- The Washington Times - Wednesday, February 11, 2015

Congress gave final approval to the Keystone XL pipeline Wednesday, setting up the first real veto test of President Obama’s tenure in the White House as he and Capitol Hill enter a new era of frayed feelings.

The bill passed the House in a bipartisan 270-152 vote after having cleared the Senate two weeks earlier, and Mr. Obama now has 10 days under the Constitution to veto it or else it becomes law — with or without his signature.

“The Hesitator in Chief has lost his last alibi,” said Rep. Rob Bishop, Utah Republican and chairman of the House Committee on Natural Resources. “President Obama must either sign this bipartisan legislation or look the American people in the eye and sink the thousands of construction and manufacturing jobs that would flow from approving the Keystone XL.”

Mr. Obama mocked the pipeline project in his State of the Union address and issued a written threat that he would veto the project, but political analysts said it’s a weighty decision that, should he follow through, could be seen as a sign of weakness for a president who’s struggled with low approval ratings already.

Analysts also said, however, that the mere fact of the veto battle signals how deep the rift is between the president and this new Congress — presaging a difficult final two years of Mr. Obama’s time in office.

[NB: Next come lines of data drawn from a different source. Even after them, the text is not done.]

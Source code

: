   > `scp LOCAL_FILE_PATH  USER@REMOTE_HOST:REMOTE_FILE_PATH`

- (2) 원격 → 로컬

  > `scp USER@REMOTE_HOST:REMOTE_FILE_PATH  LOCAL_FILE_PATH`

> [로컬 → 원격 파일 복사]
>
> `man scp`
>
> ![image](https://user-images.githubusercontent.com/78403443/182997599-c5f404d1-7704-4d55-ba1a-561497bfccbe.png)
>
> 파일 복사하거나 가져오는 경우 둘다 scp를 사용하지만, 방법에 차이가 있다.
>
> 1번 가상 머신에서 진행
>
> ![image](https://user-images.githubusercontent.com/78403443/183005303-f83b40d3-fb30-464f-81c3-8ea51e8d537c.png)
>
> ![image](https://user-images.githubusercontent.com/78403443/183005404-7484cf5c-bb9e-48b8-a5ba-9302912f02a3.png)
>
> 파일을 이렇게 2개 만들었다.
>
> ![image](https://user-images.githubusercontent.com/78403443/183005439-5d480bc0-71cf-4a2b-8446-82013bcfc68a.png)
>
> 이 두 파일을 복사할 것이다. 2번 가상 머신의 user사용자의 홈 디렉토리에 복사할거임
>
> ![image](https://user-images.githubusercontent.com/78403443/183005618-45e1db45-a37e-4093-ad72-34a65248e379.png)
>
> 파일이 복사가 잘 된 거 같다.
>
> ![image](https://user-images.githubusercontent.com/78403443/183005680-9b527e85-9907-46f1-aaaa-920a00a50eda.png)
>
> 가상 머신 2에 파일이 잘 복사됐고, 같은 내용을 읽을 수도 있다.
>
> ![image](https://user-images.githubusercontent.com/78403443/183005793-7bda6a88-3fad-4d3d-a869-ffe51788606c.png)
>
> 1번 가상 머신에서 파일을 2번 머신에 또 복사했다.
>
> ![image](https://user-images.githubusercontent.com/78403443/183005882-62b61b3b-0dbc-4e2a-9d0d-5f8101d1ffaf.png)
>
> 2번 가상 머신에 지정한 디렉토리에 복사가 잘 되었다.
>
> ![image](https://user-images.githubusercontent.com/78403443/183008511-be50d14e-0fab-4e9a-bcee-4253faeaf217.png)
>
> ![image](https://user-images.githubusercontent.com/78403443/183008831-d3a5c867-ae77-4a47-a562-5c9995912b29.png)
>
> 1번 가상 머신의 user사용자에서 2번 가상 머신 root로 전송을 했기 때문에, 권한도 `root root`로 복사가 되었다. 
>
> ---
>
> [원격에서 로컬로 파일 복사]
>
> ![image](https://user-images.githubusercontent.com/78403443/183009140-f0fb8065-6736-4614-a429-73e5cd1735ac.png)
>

Keystone, a 1,179-mile pipeline to carry oil from Canada’s tar sands to the U.S. for refinement and shipping, has become a symbol of that rift, with the political fight far outstripping the actual impacts to global warming and job creation.

Environmentalists have drawn lines in the sand, arguing that approving the pipeline could doom the president’s environmental record, while Republicans, joining in an unlikely alliance with labor unions, point to the Obama administration’s own studies that say the pipeline can be built safely, won’t dramatically affect global warming and will create more than 40,000 jobs at some point.

Terry O’Sullivan, general president of the 500,000-member Laborers’ International Union of North America, blasted “job-killing Democrats” and “cowardly politicking” by Mr. Obama, who he said has injected politics into what should have been a straightforward approval.

“As with too many other issues, the administration is more concerned about the politics than the facts,” Mr. O’Sullivan said. “If it were to approve the project based on facts, the president would have to muster the courage to stand up to billionaire contributors who undervalue careers based on working with one’s hands and overfantasize the current capacity of other forms of energy.”

Mr. Obama counters that the tens of thousands of jobs produced will only last during construction, and that there will be only a few dozen permanent jobs running the pipeline.

And despite the administration’s studies showing the pipeline will have a modest impact on greenhouse gas emissions, environmental groups said building Keystone is a symbolic step backward toward a fossil fuel economy that they had hoped the country was on the verge of putting behind it.

“This dirty and dangerous bill is headed straight for a well-deserved veto,” said League of Conservation Voters Senior Vice President Tiernan Sittenfeld.

Were Mr. Obama to make good on his veto threat, there appears to be more than enough votes in either the House or Senate to sustain his veto.

Keystone would be Mr. Obama’s third veto but the first in more than four years.His first veto was issued in 2009, when Congress passed two overlapping bills, and Mr. Obama said he didn’t want a legal confusion. His second veto came on a bill allowing notaries to operate across state lines, which easily passed the Democratic-controlled Congress in 2010 but lost traction as opponents argued it would speed up foreclosures at a time when the administration was trying to halt a foreclosure crisis.

Now facing a GOP-led Congress, Mr. Obama is poised for a far more active veto pen. He’s already issued 13 specific veto threats on bills so far this year — indeed, every single statement of administration policy issued by his budget office has included the V-word.

The White House budget office didn’t respond to a message seeking comment on its surfeit of veto threats.

Nolan McCarty, a political scientist at Princeton who has studied the veto, said Republicans are convinced they will come out ahead of Mr. Obama in the veto fight.

“The last thing the Republicans want to do is pass the Keystone pipeline bill and let the president gain politically from vetoing it,” he said. “The only reason they’ll pass the bill and force the president to veto it is they think the president will lose.”

He said presidents generally resort to the veto in times when their approval ratings are falling, signaling a weaker hand.

William Howell, a politics professor at the University of Chicago, said veto showdowns occur either because presidents are trying to bargain for a better deal from Congress or because lawmakers are trying to set up a show for voters — what he called “blame-game vetoes.”

But Mr. Howell cautioned against reading too much into a specific veto showdown and the ebb or flow of a president’s power, saying there are larger institutional dynamics at play.

During Wednesday’s debate, Democrats said Mr. Obama’s veto threat should have convinced Republicans to forgo the fight and work on other issues instead.
“We should stop wasting our time on it,” said Rep. Frank Pallone Jr., New Jersey Democrat.

But Republicans said they still held out hope Mr. Obama would change his mind.

“Instead of listening to the people, the president is standing with a bunch of left-fringe extremists and anarchists,” House Speaker John A. Boehner said. “The president needs to listen to the American people.”